REQUIRED WORK: Only the images are to be dropped; the records themselves must be repeated exactly.

%%

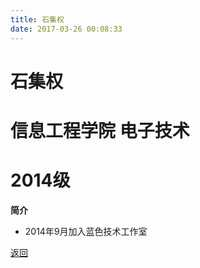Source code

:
 ```yaml
---
title: 石集权
date: 2017-03-26 00:08:33
---
```

# 石集权
# 信息工程学院 电子技术
# 2014级

**简介**

- 2014年9月加入蓝色技术工作室

[返回](../)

%%

YOUR SOLUTION:
Source code

:
 ```yaml
---
title: 石集权
date: 2017-03-26 00:08:33
---
```

# 石集权
# 信息工程学院 电子技术
# 2014级

**简介**

- 2014年9月加入蓝色技术工作室

[返回](../)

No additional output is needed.